Canonical equation of the line

Parametric equations of the line

Digits after the decimal point: 2

### Canonical equation of a straight line given by the intersection of two planes

If the planes intersect, then the system of planes equations given at the beginning of the article defines a straight line in space. To write the equations of this line in the canonical form, you need to find a point on the line of intersection and a direction vector.

Point belonging to the line also belongs to each of the planes, that is, it is one of the solutions to the system of equations above. To find a point belonging to a straight line, we switch from a system of two equations with three unknowns to a system of two equations with two unknowns, arbitrarily taking any coordinate of the point as zero. As a rule, when solving problems, we choose the coordinate, which, when zeroed, results in the integer solution of a remaining system of two equations (a result with integer coefficients looks much prettier). The calculator takes this fact into account and also tries to find an integer solution, zeroing out all the coordinates one by one.
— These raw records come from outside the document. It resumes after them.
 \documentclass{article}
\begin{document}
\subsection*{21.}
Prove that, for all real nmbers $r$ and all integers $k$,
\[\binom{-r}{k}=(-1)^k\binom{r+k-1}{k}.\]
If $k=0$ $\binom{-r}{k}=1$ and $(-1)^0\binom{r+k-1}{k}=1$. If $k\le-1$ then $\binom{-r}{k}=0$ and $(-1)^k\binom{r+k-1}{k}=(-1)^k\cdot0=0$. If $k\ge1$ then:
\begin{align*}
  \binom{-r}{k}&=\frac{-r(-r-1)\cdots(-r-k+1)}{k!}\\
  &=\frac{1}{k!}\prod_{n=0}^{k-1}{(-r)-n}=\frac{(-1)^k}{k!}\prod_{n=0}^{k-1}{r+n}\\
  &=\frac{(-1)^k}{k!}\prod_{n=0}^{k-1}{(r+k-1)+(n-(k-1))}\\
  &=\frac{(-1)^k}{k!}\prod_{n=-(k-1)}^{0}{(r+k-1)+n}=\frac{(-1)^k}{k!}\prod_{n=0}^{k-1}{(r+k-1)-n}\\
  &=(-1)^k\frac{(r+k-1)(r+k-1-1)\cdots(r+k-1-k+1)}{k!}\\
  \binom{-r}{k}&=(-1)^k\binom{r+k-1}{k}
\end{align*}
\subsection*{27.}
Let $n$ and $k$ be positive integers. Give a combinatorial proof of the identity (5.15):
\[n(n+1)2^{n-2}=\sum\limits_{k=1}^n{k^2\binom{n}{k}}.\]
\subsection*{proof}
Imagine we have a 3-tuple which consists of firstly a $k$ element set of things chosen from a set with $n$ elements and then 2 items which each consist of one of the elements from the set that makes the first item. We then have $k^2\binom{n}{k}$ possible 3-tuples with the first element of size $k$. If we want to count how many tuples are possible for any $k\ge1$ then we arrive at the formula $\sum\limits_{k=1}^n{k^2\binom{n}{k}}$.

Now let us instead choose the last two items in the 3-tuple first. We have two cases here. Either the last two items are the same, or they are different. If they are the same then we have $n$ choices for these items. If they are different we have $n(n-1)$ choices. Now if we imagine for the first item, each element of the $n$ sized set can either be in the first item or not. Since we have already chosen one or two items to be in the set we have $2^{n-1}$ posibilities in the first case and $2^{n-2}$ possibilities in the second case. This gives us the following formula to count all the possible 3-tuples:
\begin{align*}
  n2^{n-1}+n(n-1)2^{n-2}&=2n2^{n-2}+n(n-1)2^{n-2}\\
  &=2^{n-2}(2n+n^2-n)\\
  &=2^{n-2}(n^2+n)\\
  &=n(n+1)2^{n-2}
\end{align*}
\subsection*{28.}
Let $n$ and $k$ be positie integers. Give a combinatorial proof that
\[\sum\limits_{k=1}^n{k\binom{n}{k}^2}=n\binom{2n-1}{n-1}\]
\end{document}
The direction vector of the straight line is orthogonal to the normal vectors of the planes, which are given by the coefficients A, B and C in the general equation of a plane $Ax+By+Cz+D=0$. Thus, it can be found as the result of the cross product of the normal vectors of the planes: $\hat{p}=\hat{n_1}\times\hat{n_2}$.

The point $(x_0;y_0;z_0)$ and the vector $(p_1;p_2;p_3)$ give us the canonical equation of the line in space:

$\frac{x-x_0}{p_1}=\frac{y-y_0}{p_2}=\frac{z-z_0}{p_3}$

There are special cases when one or two coordinates of the direction vector are equal to zero.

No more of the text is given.